Here is a code snippet with OpenCSV and Commons CSV:


import com.opencsv.CSVReader;

import org.apache.commons.csv.CSVFormat;

import org.apache.commons.csv.CSVParser;

System.out.println("OpenCSV");
CSVReader reader = new CSVReader(new StringReader("1, 2, \"A, B\", 4"));
reader.iterator().forEachRemaining((sa) -> {
  Arrays.stream(sa).forEach((s) -> System.out.println(s.trim()));
});

System.out.println("Commons CSV");
CSVParser parser = CSVFormat.DEFAULT.withTrim().parse(new StringReader("1, 2, \"A, B\", 4"));
parser.iterator().next().iterator().forEachRemaining(System.out::println);

The output is:


OpenCSV

1

2

A, B

4

Commons CSV

1

2

"A

B"

4


My expectation is that OpenCSV and Commons CSV would yield the same results (which would also agree with the library I'm yanking out).

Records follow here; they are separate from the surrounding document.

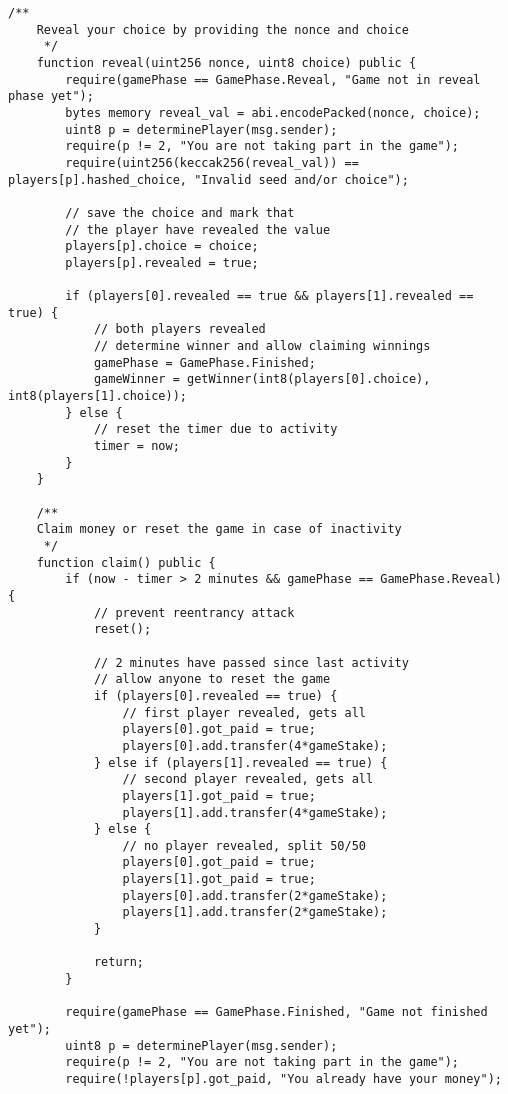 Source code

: \documentclass{article}
\begin{document}
\begin{lstlisting}[language=Solidity]
    /**
    Reveal your choice by providing the nonce and choice
     */
    function reveal(uint256 nonce, uint8 choice) public {
        require(gamePhase == GamePhase.Reveal, "Game not in reveal phase yet");
        bytes memory reveal_val = abi.encodePacked(nonce, choice);
        uint8 p = determinePlayer(msg.sender);
        require(p != 2, "You are not taking part in the game");
        require(uint256(keccak256(reveal_val)) == players[p].hashed_choice, "Invalid seed and/or choice");

        // save the choice and mark that
        // the player have revealed the value
        players[p].choice = choice;
        players[p].revealed = true;

        if (players[0].revealed == true && players[1].revealed == true) {
            // both players revealed
            // determine winner and allow claiming winnings
            gamePhase = GamePhase.Finished;
            gameWinner = getWinner(int8(players[0].choice), int8(players[1].choice));
        } else {
            // reset the timer due to activity
            timer = now;
        }
    }

    /**
    Claim money or reset the game in case of inactivity
     */
    function claim() public {
        if (now - timer > 2 minutes && gamePhase == GamePhase.Reveal) {
            // prevent reentrancy attack
            reset();

            // 2 minutes have passed since last activity
            // allow anyone to reset the game
            if (players[0].revealed == true) {
                // first player revealed, gets all
                players[0].got_paid = true;
                players[0].add.transfer(4*gameStake);
            } else if (players[1].revealed == true) {
                // second player revealed, gets all
                players[1].got_paid = true;
                players[1].add.transfer(4*gameStake);
            } else {
                // no player revealed, split 50/50
                players[0].got_paid = true;
                players[1].got_paid = true;
                players[0].add.transfer(2*gameStake);
                players[1].add.transfer(2*gameStake);
            }

            return;
        }

        require(gamePhase == GamePhase.Finished, "Game not finished yet");
        uint8 p = determinePlayer(msg.sender);
        require(p != 2, "You are not taking part in the game");
        require(!players[p].got_paid, "You already have your money");


\end{lstlisting}
\end{document}
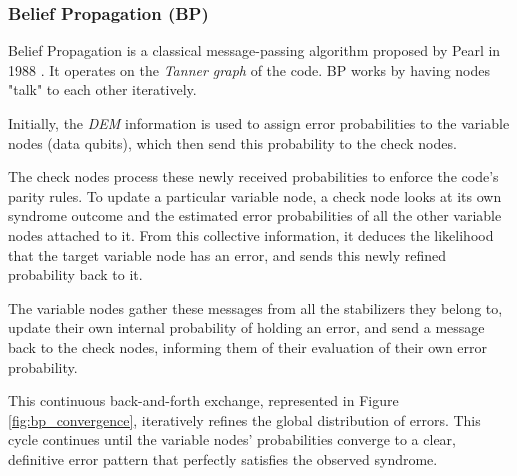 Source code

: \subsubsection*{Belief Propagation (BP)}

Belief Propagation is a classical message-passing algorithm proposed by Pearl in 1988 \cite{Pearl_88}. It operates on the \textit{Tanner graph} of the code. BP works by having nodes "talk" to each other iteratively. 

Initially, the \textit{DEM} information is used to assign error probabilities to the variable nodes (data qubits), which then send this probability to the check nodes. 

The check nodes process these newly received probabilities to enforce the code's parity rules. To update a particular variable node, a check node looks at its own syndrome outcome and the estimated error probabilities of all the other variable nodes attached to it. From this collective information, it deduces the likelihood that the target variable node has an error, and sends this newly refined probability back to it. 

The variable nodes gather these messages from all the stabilizers they belong to, update their own internal probability of holding an error, and send a message back to the check nodes, informing them of their evaluation of their own error probability.

This continuous back-and-forth exchange, represented in Figure \ref{fig:bp_convergence}, iteratively refines the global distribution of errors. This cycle continues until the variable nodes' probabilities converge to a clear, definitive error pattern that perfectly satisfies the observed syndrome.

I've tried fiddling with settings and with different CSVFormat instances with no change in behavior.


Any help appreciated.


--

Daryl Stultz
Principal Software Developer
_____________________________________
OpenTempo, Inc
http://www.opentempo.com<http://www.opentempo.com/>
mailto:daryl.stultz@opentempo.com<ma...@opentempo.com>


Re: Quoted content

Posted by Remko Popma <re...@gmail.com>.
Also check out https://github.com/osiegmar/FastCSV

(Shameless plug) Every java main() method deserves http://picocli.info

> On Jun 14, 2019, at 23:53, Gary Gregory <ga...@gmail.com> wrote:
> 
> I've never like mashing formatting and parsing options together. Should we
> have CSVFormat subclasses called CSVPrintingFormat and CSVParsingFormat?
> 
> Gary
> 
> On Fri, Jun 14, 2019 at 10:24 AM Daryl Stultz <da...@opentempo.com>
> wrote:
> 
>> 
>> 
>>> withIgnoreSurroundingSpaces() affects parsing
>>> withTrim() affects printing.
>> 
>> Ah, that is exactly what I needed, withIgnoreSurroundingSpaces() solves my
>> problem. (Definitely hard to understand that which applies to parsing and
>> that which applies to printing!)
>> 
>> Thank you so much.
>> 
>> /Daryl
>> 
>> 
>> 

Re: Quoted content

Posted by Gary Gregory <ga...@gmail.com>.
I've never like mashing formatting and parsing options together. Should we
have CSVFormat subclasses called CSVPrintingFormat and CSVParsingFormat?

Gary

On Fri, Jun 14, 2019 at 10:24 AM Daryl Stultz <da...@opentempo.com>
wrote:

>
>
> > withIgnoreSurroundingSpaces() affects parsing
> > withTrim() affects printing.
>
> Ah, that is exactly what I needed, withIgnoreSurroundingSpaces() solves my
> problem. (Definitely hard to understand that which applies to parsing and
> that which applies to printing!)
>
> Thank you so much.
>
> /Daryl
>
>
>

Re: Quoted content

Posted by Daryl Stultz <da...@opentempo.com>.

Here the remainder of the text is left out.